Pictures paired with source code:
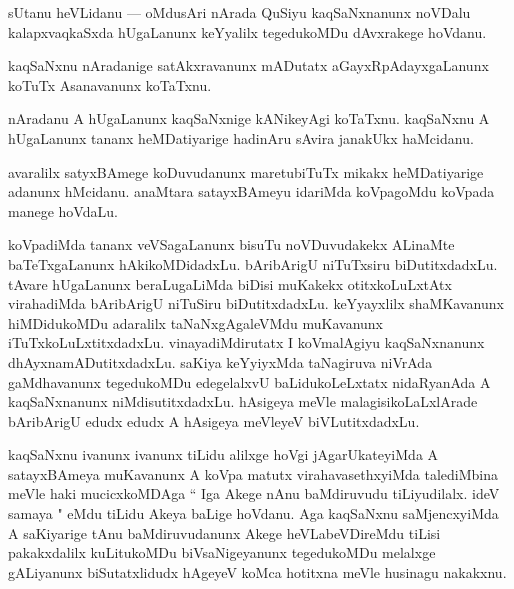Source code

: \documentclass{article}
\begin{document}

\begin{mn}%
sUtanu heVLidanu --- oMdusAri nArada QuSiyu kaqSaNxnanunx noVDalu kalapxvaqkaSxda hUgaLanunx 
keYyalilx tegedukoMDu dAvxrakege hoVdanu.
\end{mn}

\begin{mn}%
kaqSaNxnu nAradanige satAkxravanunx mADutatx aGayxRpAdayxgaLanunx koTuTx Asanavanunx koTaTxnu.
\end{mn}

\begin{mn}%
nAradanu A hUgaLanunx kaqSaNxnige kANikeyAgi koTaTxnu. kaqSaNxnu A hUgaLanunx tananx heMDatiyarige 
hadinAru sAvira janakUkx haMcidanu.
\end{mn}

\begin{mn}%
avaralilx satyxBAmege koDuvudanunx maretubiTuTx mikakx heMDatiyarige adanunx hMcidanu. anaMtara 
satayxBAmeyu idariMda koVpagoMdu koVpada manege hoVdaLu.
\end{mn}

\begin{mn}%
koVpadiMda tananx veVSagaLanunx bisuTu noVDuvudakekx ALinaMte baTeTxgaLanunx hAkikoMDidadxLu. 
bAribArigU niTuTxsiru biDutitxdadxLu. tAvare hUgaLanunx beraLugaLiMda biDisi muKakekx 
otitxkoLuLxtAtx virahadiMda bAribArigU niTuSiru biDutitxdadxLu. keYyayxlilx shaMKavanunx 
hiMDidukoMDu adaralilx taNaNxgAgaleVMdu muKavanunx iTuTxkoLuLxtitxdadxLu. vinayadiMdirutatx I 
koVmalAgiyu kaqSaNxnanunx dhAyxnamADutitxdadxLu. saKiya keYyiyxMda taNagiruva niVrAda gaMdhavanunx 
tegedukoMDu edegelalxvU baLidukoLeLxtatx nidaRyanAda A kaqSaNxnanunx niMdisutitxdadxLu. hAsigeya 
meVle malagisikoLaLxlArade bAribArigU edudx edudx A hAsigeya meVleyeV biVLutitxdadxLu.
\end{mn}

\begin{mn}%
kaqSaNxnu ivanunx ivanunx tiLidu alilxge hoVgi jAgarUkateyiMda A satayxBAmeya muKavanunx A koVpa 
matutx virahavasethxyiMda talediMbina meVle haki mucicxkoMDAga `` Iga Akege nAnu baMdiruvudu 
tiLiyudilalx. ideV samaya " eMdu tiLidu Akeya baLige hoVdanu. Aga kaqSaNxnu saMjencxyiMda A 
saKiyarige tAnu baMdiruvudanunx Akege heVLabeVDireMdu tiLisi pakakxdalilx kuLitukoMDu 
biVsaNigeyanunx tegedukoMDu melalxge gALiyanunx biSutatxlidudx hAgeyeV koMca hotitxna meVle 
husinagu nakakxnu.
\end{mn}
\end{document}
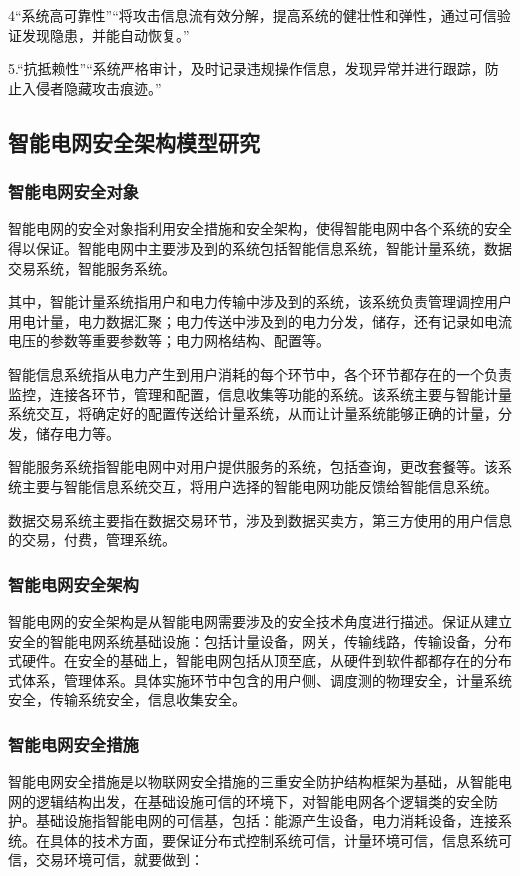 \documentclass[10.5pt,twocolumn]{jbuaa}
\begin{document}
4“系统高可靠性”“将攻击信息流有效分解，提高系统的健壮性和弹性，通过可信验证发现隐患，并能自动恢复。”

5.“抗抵赖性”“系统严格审计，及时记录违规操作信息，发现异常并进行跟踪，防止入侵者隐藏攻击痕迹。”

\subsection{智能电网安全架构模型研究}
\subsubsection{智能电网安全对象}
智能电网的安全对象指利用安全措施和安全架构，使得智能电网中各个系统的安全得以保证。智能电网中主要涉及到的系统包括智能信息系统，智能计量系统，数据交易系统，智能服务系统。

其中，智能计量系统指用户和电力传输中涉及到的系统，该系统负责管理调控用户用电计量，电力数据汇聚；电力传送中涉及到的电力分发，储存，还有记录如电流电压的参数等重要参数等；电力网格结构、配置等。

智能信息系统指从电力产生到用户消耗的每个环节中，各个环节都存在的一个负责监控，连接各环节，管理和配置，信息收集等功能的系统。该系统主要与智能计量系统交互，将确定好的配置传送给计量系统，从而让计量系统能够正确的计量，分发，储存电力等。

智能服务系统指智能电网中对用户提供服务的系统，包括查询，更改套餐等。该系统主要与智能信息系统交互，将用户选择的智能电网功能反馈给智能信息系统。

数据交易系统主要指在数据交易环节，涉及到数据买卖方，第三方使用的用户信息的交易，付费，管理系统。

\subsubsection{智能电网安全架构}
智能电网的安全架构是从智能电网需要涉及的安全技术角度进行描述。保证从建立安全的智能电网系统基础设施：包括计量设备，网关，传输线路，传输设备，分布式硬件。在安全的基础上，智能电网包括从顶至底，从硬件到软件都都存在的分布式体系，管理体系。具体实施环节中包含的用户侧、调度测的物理安全，计量系统安全，传输系统安全，信息收集安全。

\subsubsection{智能电网安全措施}

智能电网安全措施是以物联网安全措施的三重安全防护结构框架为基础，从智能电网的逻辑结构出发，在基础设施可信的环境下，对智能电网各个逻辑类的安全防护。基础设施指智能电网的可信基，包括：能源产生设备，电力消耗设备，连接系统。在具体的技术方面，要保证分布式控制系统可信，计量环境可信，信息系统可信，交易环境可信，就要做到：
\end{document}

_Brief_
What is needed here is an exact copy of every record, with the pictures left out.

_Solution for this exercise_
Source code

: \documentclass{article}
\begin{document}

\begin{mn}%
sUtanu heVLidanu --- oMdusAri nArada QuSiyu kaqSaNxnanunx noVDalu kalapxvaqkaSxda hUgaLanunx 
keYyalilx tegedukoMDu dAvxrakege hoVdanu.
\end{mn}

\begin{mn}%
kaqSaNxnu nAradanige satAkxravanunx mADutatx aGayxRpAdayxgaLanunx koTuTx Asanavanunx koTaTxnu.
\end{mn}

\begin{mn}%
nAradanu A hUgaLanunx kaqSaNxnige kANikeyAgi koTaTxnu. kaqSaNxnu A hUgaLanunx tananx heMDatiyarige 
hadinAru sAvira janakUkx haMcidanu.
\end{mn}

\begin{mn}%
avaralilx satyxBAmege koDuvudanunx maretubiTuTx mikakx heMDatiyarige adanunx hMcidanu. anaMtara 
satayxBAmeyu idariMda koVpagoMdu koVpada manege hoVdaLu.
\end{mn}

\begin{mn}%
koVpadiMda tananx veVSagaLanunx bisuTu noVDuvudakekx ALinaMte baTeTxgaLanunx hAkikoMDidadxLu. 
bAribArigU niTuTxsiru biDutitxdadxLu. tAvare hUgaLanunx beraLugaLiMda biDisi muKakekx 
otitxkoLuLxtAtx virahadiMda bAribArigU niTuSiru biDutitxdadxLu. keYyayxlilx shaMKavanunx 
hiMDidukoMDu adaralilx taNaNxgAgaleVMdu muKavanunx iTuTxkoLuLxtitxdadxLu. vinayadiMdirutatx I 
koVmalAgiyu kaqSaNxnanunx dhAyxnamADutitxdadxLu. saKiya keYyiyxMda taNagiruva niVrAda gaMdhavanunx 
tegedukoMDu edegelalxvU baLidukoLeLxtatx nidaRyanAda A kaqSaNxnanunx niMdisutitxdadxLu. hAsigeya 
meVle malagisikoLaLxlArade bAribArigU edudx edudx A hAsigeya meVleyeV biVLutitxdadxLu.
\end{mn}

\begin{mn}%
kaqSaNxnu ivanunx ivanunx tiLidu alilxge hoVgi jAgarUkateyiMda A satayxBAmeya muKavanunx A koVpa 
matutx virahavasethxyiMda talediMbina meVle haki mucicxkoMDAga `` Iga Akege nAnu baMdiruvudu 
tiLiyudilalx. ideV samaya " eMdu tiLidu Akeya baLige hoVdanu. Aga kaqSaNxnu saMjencxyiMda A 
saKiyarige tAnu baMdiruvudanunx Akege heVLabeVDireMdu tiLisi pakakxdalilx kuLitukoMDu 
biVsaNigeyanunx tegedukoMDu melalxge gALiyanunx biSutatxlidudx hAgeyeV koMca hotitxna meVle 
husinagu nakakxnu.
\end{mn}
\end{document}
 \documentclass[10.5pt,twocolumn]{jbuaa}
\begin{document}
4“系统高可靠性”“将攻击信息流有效分解，提高系统的健壮性和弹性，通过可信验证发现隐患，并能自动恢复。”

5.“抗抵赖性”“系统严格审计，及时记录违规操作信息，发现异常并进行跟踪，防止入侵者隐藏攻击痕迹。”

\subsection{智能电网安全架构模型研究}
\subsubsection{智能电网安全对象}
智能电网的安全对象指利用安全措施和安全架构，使得智能电网中各个系统的安全得以保证。智能电网中主要涉及到的系统包括智能信息系统，智能计量系统，数据交易系统，智能服务系统。

其中，智能计量系统指用户和电力传输中涉及到的系统，该系统负责管理调控用户用电计量，电力数据汇聚；电力传送中涉及到的电力分发，储存，还有记录如电流电压的参数等重要参数等；电力网格结构、配置等。

智能信息系统指从电力产生到用户消耗的每个环节中，各个环节都存在的一个负责监控，连接各环节，管理和配置，信息收集等功能的系统。该系统主要与智能计量系统交互，将确定好的配置传送给计量系统，从而让计量系统能够正确的计量，分发，储存电力等。

智能服务系统指智能电网中对用户提供服务的系统，包括查询，更改套餐等。该系统主要与智能信息系统交互，将用户选择的智能电网功能反馈给智能信息系统。

数据交易系统主要指在数据交易环节，涉及到数据买卖方，第三方使用的用户信息的交易，付费，管理系统。

\subsubsection{智能电网安全架构}
智能电网的安全架构是从智能电网需要涉及的安全技术角度进行描述。保证从建立安全的智能电网系统基础设施：包括计量设备，网关，传输线路，传输设备，分布式硬件。在安全的基础上，智能电网包括从顶至底，从硬件到软件都都存在的分布式体系，管理体系。具体实施环节中包含的用户侧、调度测的物理安全，计量系统安全，传输系统安全，信息收集安全。

\subsubsection{智能电网安全措施}

智能电网安全措施是以物联网安全措施的三重安全防护结构框架为基础，从智能电网的逻辑结构出发，在基础设施可信的环境下，对智能电网各个逻辑类的安全防护。基础设施指智能电网的可信基，包括：能源产生设备，电力消耗设备，连接系统。在具体的技术方面，要保证分布式控制系统可信，计量环境可信，信息系统可信，交易环境可信，就要做到：
\end{document}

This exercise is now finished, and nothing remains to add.